(Beginning of Dataset extract)
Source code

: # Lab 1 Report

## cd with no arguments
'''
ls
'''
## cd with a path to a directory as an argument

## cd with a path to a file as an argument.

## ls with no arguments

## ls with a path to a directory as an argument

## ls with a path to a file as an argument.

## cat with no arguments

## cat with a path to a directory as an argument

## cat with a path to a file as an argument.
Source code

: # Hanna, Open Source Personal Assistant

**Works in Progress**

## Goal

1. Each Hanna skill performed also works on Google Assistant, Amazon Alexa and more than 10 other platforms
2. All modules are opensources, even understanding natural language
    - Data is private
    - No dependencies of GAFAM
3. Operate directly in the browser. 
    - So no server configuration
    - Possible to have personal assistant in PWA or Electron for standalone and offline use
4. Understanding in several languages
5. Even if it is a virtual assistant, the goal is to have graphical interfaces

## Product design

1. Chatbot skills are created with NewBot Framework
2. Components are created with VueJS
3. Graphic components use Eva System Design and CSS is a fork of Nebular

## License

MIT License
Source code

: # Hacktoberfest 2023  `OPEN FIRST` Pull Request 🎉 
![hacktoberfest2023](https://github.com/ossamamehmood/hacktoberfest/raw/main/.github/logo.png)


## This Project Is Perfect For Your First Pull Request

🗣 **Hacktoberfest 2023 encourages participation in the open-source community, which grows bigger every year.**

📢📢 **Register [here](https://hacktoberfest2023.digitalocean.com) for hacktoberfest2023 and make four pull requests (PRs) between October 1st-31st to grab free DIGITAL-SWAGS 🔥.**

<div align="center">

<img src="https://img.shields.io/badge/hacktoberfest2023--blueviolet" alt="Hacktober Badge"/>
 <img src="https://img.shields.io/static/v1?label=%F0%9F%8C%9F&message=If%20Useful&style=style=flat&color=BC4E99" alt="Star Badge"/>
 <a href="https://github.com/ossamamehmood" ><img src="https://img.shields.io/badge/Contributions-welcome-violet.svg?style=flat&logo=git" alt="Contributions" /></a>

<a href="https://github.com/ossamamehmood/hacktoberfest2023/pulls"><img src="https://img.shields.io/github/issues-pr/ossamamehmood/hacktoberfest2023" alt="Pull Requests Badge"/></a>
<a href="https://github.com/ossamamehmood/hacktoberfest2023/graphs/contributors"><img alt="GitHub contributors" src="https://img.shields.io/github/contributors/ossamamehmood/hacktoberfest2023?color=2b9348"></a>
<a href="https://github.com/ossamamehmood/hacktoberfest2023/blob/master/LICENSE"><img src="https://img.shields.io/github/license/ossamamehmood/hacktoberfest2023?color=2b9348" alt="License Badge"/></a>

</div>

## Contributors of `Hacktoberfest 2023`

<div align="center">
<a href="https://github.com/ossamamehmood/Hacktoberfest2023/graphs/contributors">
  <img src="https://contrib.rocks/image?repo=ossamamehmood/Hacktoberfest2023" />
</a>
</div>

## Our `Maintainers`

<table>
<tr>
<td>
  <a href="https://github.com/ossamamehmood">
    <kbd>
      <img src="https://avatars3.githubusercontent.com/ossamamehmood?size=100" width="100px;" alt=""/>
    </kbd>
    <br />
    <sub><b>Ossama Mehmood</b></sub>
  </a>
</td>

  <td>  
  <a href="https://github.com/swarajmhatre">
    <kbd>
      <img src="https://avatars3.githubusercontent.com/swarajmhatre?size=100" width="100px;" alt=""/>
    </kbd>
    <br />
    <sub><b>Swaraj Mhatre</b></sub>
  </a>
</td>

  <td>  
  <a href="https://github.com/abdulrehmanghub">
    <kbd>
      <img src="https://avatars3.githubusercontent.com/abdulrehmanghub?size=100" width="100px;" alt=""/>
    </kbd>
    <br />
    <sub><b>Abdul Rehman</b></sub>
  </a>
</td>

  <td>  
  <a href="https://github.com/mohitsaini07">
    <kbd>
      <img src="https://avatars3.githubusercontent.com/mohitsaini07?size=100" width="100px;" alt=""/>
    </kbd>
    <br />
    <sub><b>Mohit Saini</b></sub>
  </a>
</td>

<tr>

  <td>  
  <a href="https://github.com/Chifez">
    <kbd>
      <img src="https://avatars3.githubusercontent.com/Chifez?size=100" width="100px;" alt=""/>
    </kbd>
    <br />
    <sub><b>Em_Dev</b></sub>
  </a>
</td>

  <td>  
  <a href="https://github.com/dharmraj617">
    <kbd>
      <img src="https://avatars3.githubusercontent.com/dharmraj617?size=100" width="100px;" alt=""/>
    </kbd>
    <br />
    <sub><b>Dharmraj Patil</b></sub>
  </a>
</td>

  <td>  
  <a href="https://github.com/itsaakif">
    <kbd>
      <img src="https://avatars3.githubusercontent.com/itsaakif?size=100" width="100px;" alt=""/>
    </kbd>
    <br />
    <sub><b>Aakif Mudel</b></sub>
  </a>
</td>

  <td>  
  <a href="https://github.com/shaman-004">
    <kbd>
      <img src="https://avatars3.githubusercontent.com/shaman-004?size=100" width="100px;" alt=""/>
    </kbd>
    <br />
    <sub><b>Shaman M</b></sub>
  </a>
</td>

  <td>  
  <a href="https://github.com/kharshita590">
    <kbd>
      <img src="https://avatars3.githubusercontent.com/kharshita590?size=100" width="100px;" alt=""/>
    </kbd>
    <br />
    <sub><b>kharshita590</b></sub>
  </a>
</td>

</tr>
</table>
(End of Dataset extract)
→ Exercise brief:
Your answer must be an exact copy of every record.

→ Final answer:
Source code

: # Lab 1 Report

## cd with no arguments
'''
ls
'''
## cd with a path to a directory as an argument

## cd with a path to a file as an argument.

## ls with no arguments

## ls with a path to a directory as an argument

## ls with a path to a file as an argument.

## cat with no arguments

## cat with a path to a directory as an argument

## cat with a path to a file as an argument.
Source code

: # Hanna, Open Source Personal Assistant

**Works in Progress**

## Goal

1. Each Hanna skill performed also works on Google Assistant, Amazon Alexa and more than 10 other platforms
2. All modules are opensources, even understanding natural language
    - Data is private
    - No dependencies of GAFAM
3. Operate directly in the browser. 
    - So no server configuration
    - Possible to have personal assistant in PWA or Electron for standalone and offline use
4. Understanding in several languages
5. Even if it is a virtual assistant, the goal is to have graphical interfaces

## Product design

1. Chatbot skills are created with NewBot Framework
2. Components are created with VueJS
3. Graphic components use Eva System Design and CSS is a fork of Nebular

## License

MIT License
Source code

: # Hacktoberfest 2023  `OPEN FIRST` Pull Request 🎉 
![hacktoberfest2023](https://github.com/ossamamehmood/hacktoberfest/raw/main/.github/logo.png)


## This Project Is Perfect For Your First Pull Request

🗣 **Hacktoberfest 2023 encourages participation in the open-source community, which grows bigger every year.**

📢📢 **Register [here](https://hacktoberfest2023.digitalocean.com) for hacktoberfest2023 and make four pull requests (PRs) between October 1st-31st to grab free DIGITAL-SWAGS 🔥.**

<div align="center">

<img src="https://img.shields.io/badge/hacktoberfest2023--blueviolet" alt="Hacktober Badge"/>
 <img src="https://img.shields.io/static/v1?label=%F0%9F%8C%9F&message=If%20Useful&style=style=flat&color=BC4E99" alt="Star Badge"/>
 <a href="https://github.com/ossamamehmood" ><img src="https://img.shields.io/badge/Contributions-welcome-violet.svg?style=flat&logo=git" alt="Contributions" /></a>

<a href="https://github.com/ossamamehmood/hacktoberfest2023/pulls"><img src="https://img.shields.io/github/issues-pr/ossamamehmood/hacktoberfest2023" alt="Pull Requests Badge"/></a>
<a href="https://github.com/ossamamehmood/hacktoberfest2023/graphs/contributors"><img alt="GitHub contributors" src="https://img.shields.io/github/contributors/ossamamehmood/hacktoberfest2023?color=2b9348"></a>
<a href="https://github.com/ossamamehmood/hacktoberfest2023/blob/master/LICENSE"><img src="https://img.shields.io/github/license/ossamamehmood/hacktoberfest2023?color=2b9348" alt="License Badge"/></a>

</div>

## Contributors of `Hacktoberfest 2023`

<div align="center">
<a href="https://github.com/ossamamehmood/Hacktoberfest2023/graphs/contributors">
  <img src="https://contrib.rocks/image?repo=ossamamehmood/Hacktoberfest2023" />
</a>
</div>

## Our `Maintainers`

<table>
<tr>
<td>
  <a href="https://github.com/ossamamehmood">
    <kbd>
      <img src="https://avatars3.githubusercontent.com/ossamamehmood?size=100" width="100px;" alt=""/>
    </kbd>
    <br />
    <sub><b>Ossama Mehmood</b></sub>
  </a>
</td>

  <td>  
  <a href="https://github.com/swarajmhatre">
    <kbd>
      <img src="https://avatars3.githubusercontent.com/swarajmhatre?size=100" width="100px;" alt=""/>
    </kbd>
    <br />
    <sub><b>Swaraj Mhatre</b></sub>
  </a>
</td>

  <td>  
  <a href="https://github.com/abdulrehmanghub">
    <kbd>
      <img src="https://avatars3.githubusercontent.com/abdulrehmanghub?size=100" width="100px;" alt=""/>
    </kbd>
    <br />
    <sub><b>Abdul Rehman</b></sub>
  </a>
</td>

  <td>  
  <a href="https://github.com/mohitsaini07">
    <kbd>
      <img src="https://avatars3.githubusercontent.com/mohitsaini07?size=100" width="100px;" alt=""/>
    </kbd>
    <br />
    <sub><b>Mohit Saini</b></sub>
  </a>
</td>

<tr>

  <td>  
  <a href="https://github.com/Chifez">
    <kbd>
      <img src="https://avatars3.githubusercontent.com/Chifez?size=100" width="100px;" alt=""/>
    </kbd>
    <br />
    <sub><b>Em_Dev</b></sub>
  </a>
</td>

  <td>  
  <a href="https://github.com/dharmraj617">
    <kbd>
      <img src="https://avatars3.githubusercontent.com/dharmraj617?size=100" width="100px;" alt=""/>
    </kbd>
    <br />
    <sub><b>Dharmraj Patil</b></sub>
  </a>
</td>

  <td>  
  <a href="https://github.com/itsaakif">
    <kbd>
      <img src="https://avatars3.githubusercontent.com/itsaakif?size=100" width="100px;" alt=""/>
    </kbd>
    <br />
    <sub><b>Aakif Mudel</b></sub>
  </a>
</td>

  <td>  
  <a href="https://github.com/shaman-004">
    <kbd>
      <img src="https://avatars3.githubusercontent.com/shaman-004?size=100" width="100px;" alt=""/>
    </kbd>
    <br />
    <sub><b>Shaman M</b></sub>
  </a>
</td>

  <td>  
  <a href="https://github.com/kharshita590">
    <kbd>
      <img src="https://avatars3.githubusercontent.com/kharshita590?size=100" width="100px;" alt=""/>
    </kbd>
    <br />
    <sub><b>kharshita590</b></sub>
  </a>
</td>

</tr>
</table>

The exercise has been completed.